A group function is to group rows with nearby (or exactly the same) timestamps.

• groupByCycle A function to group rows within a cycle, i.e. rows with exactly the same timestamps. For example,

val priceTSRdd = ...
// A TimeSeriesRDD with columns "time" and "price"
// time  price
// -----------
// 1000L 1.0
// 1000L 2.0
// 2000L 3.0
// 2000L 4.0
// 2000L 5.0

val results = priceTSRdd.groupByCycle()
// time  rows
// ------------------------------------------------
// 1000L [[1000L, 1.0], [1000L, 2.0]]
// 2000L [[2000L, 3.0], [2000L, 4.0], [2000L, 5.0]]
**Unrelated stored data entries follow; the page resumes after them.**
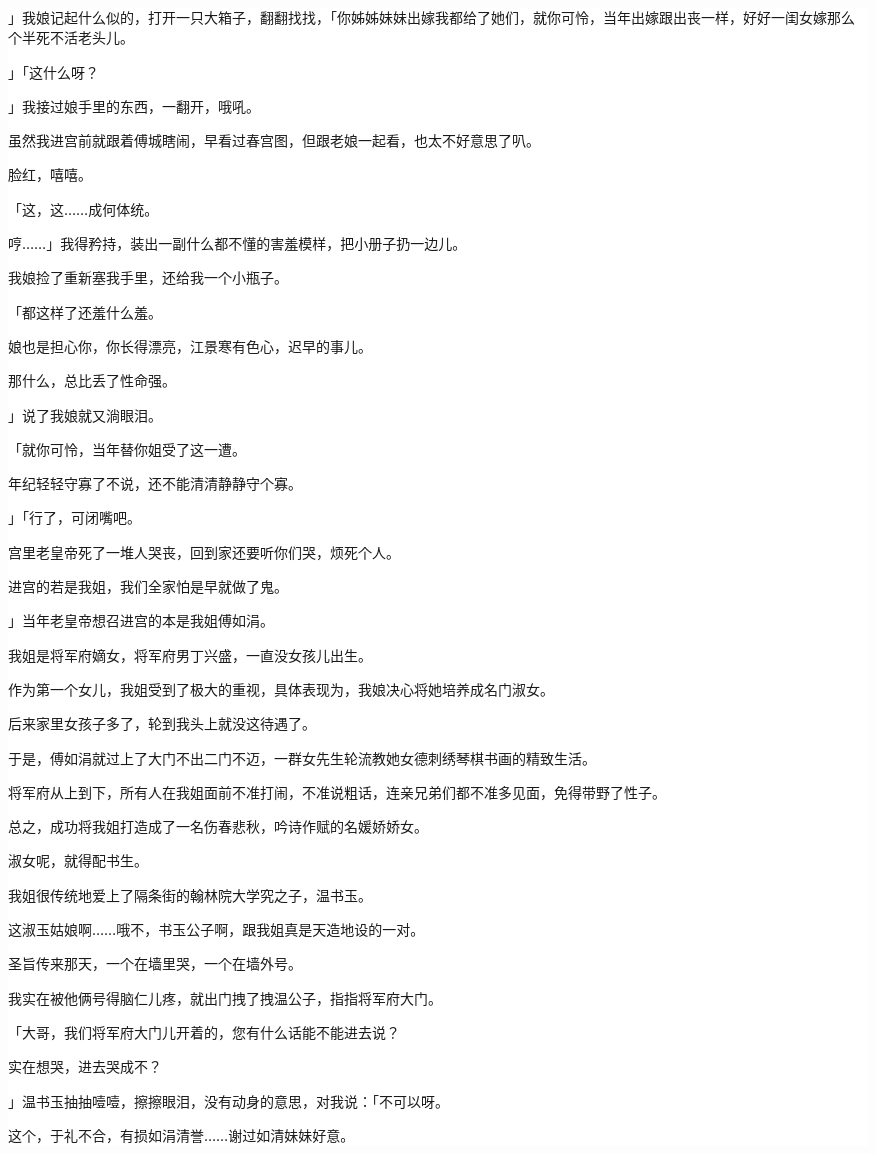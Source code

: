 」我娘记起什么似的，打开一只大箱子，翻翻找找，「你姊姊妹妹出嫁我都给了她们，就你可怜，当年出嫁跟出丧一样，好好一闺女嫁那么个半死不活老头儿。

」「这什么呀？

」我接过娘手里的东西，一翻开，哦吼。

虽然我进宫前就跟着傅城瞎闹，早看过春宫图，但跟老娘一起看，也太不好意思了叭。

脸红，嘻嘻。

「这，这……成何体统。

哼……」我得矜持，装出一副什么都不懂的害羞模样，把小册子扔一边儿。

我娘捡了重新塞我手里，还给我一个小瓶子。

「都这样了还羞什么羞。

娘也是担心你，你长得漂亮，江景寒有色心，迟早的事儿。

那什么，总比丢了性命强。

」说了我娘就又淌眼泪。

「就你可怜，当年替你姐受了这一遭。

年纪轻轻守寡了不说，还不能清清静静守个寡。

」「行了，可闭嘴吧。

宫里老皇帝死了一堆人哭丧，回到家还要听你们哭，烦死个人。

进宫的若是我姐，我们全家怕是早就做了鬼。

」当年老皇帝想召进宫的本是我姐傅如涓。

我姐是将军府嫡女，将军府男丁兴盛，一直没女孩儿出生。

作为第一个女儿，我姐受到了极大的重视，具体表现为，我娘决心将她培养成名门淑女。

后来家里女孩子多了，轮到我头上就没这待遇了。

于是，傅如涓就过上了大门不出二门不迈，一群女先生轮流教她女德刺绣琴棋书画的精致生活。

将军府从上到下，所有人在我姐面前不准打闹，不准说粗话，连亲兄弟们都不准多见面，免得带野了性子。

总之，成功将我姐打造成了一名伤春悲秋，吟诗作赋的名媛娇娇女。

淑女呢，就得配书生。

我姐很传统地爱上了隔条街的翰林院大学究之子，温书玉。

这淑玉姑娘啊……哦不，书玉公子啊，跟我姐真是天造地设的一对。

圣旨传来那天，一个在墙里哭，一个在墙外号。

我实在被他俩号得脑仁儿疼，就出门拽了拽温公子，指指将军府大门。

「大哥，我们将军府大门儿开着的，您有什么话能不能进去说？

实在想哭，进去哭成不？

」温书玉抽抽噎噎，擦擦眼泪，没有动身的意思，对我说：「不可以呀。

这个，于礼不合，有损如涓清誉……谢过如清妹妹好意。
• groupByInterval A funcion to group rows whose timestamps falling into an interval. Intervals could be defined by another TimeSeriesRDD. Its timestamps will be used to defined intervals, i.e. two sequential timestamps define an interval. For example,

val priceTSRdd = ...
// A TimeSeriesRDD with columns "time" and "price"
// time  price
// -----------
// 1000L 1.0
// 1500L 2.0
// 2000L 3.0
// 2500L 4.0

val clockTSRdd = ...
// A TimeSeriesRDD with only column "time"
// time
// -----
// 1000L
// 2000L
// 3000L

val results = priceTSRdd.groupByInterval(clockTSRdd)
// time  rows
// ----------------------------------
// 1000L [[1000L, 1.0], [1500L, 2.0]]
// 2000L [[2000L, 3.0], [2500L, 4.0]]

• addWindows For each row, this function adds a new column whose value for a row is a list of rows within its window.

val priceTSRdd = ...
// A TimeSeriesRDD with columns "time" and "price"
// time  price
// -----------
// 1000L 1.0
// 1500L 2.0
// 2000L 3.0
// 2500L 4.0

val result = priceTSRdd.addWindows(Window.pastAbsoluteTime("1000ns"))
// time  price window_past_1000ns
// ------------------------------------------------------
// 1000L 1.0   [[1000L, 1.0]]
// 1500L 2.0   [[1000L, 1.0], [1500L, 2.0]]
// 2000L 3.0   [[1000L, 1.0], [1500L, 2.0], [2000L, 3.0]]
// 2500L 4.0   [[1500L, 2.0], [2000L, 3.0], [2500L, 4.0]]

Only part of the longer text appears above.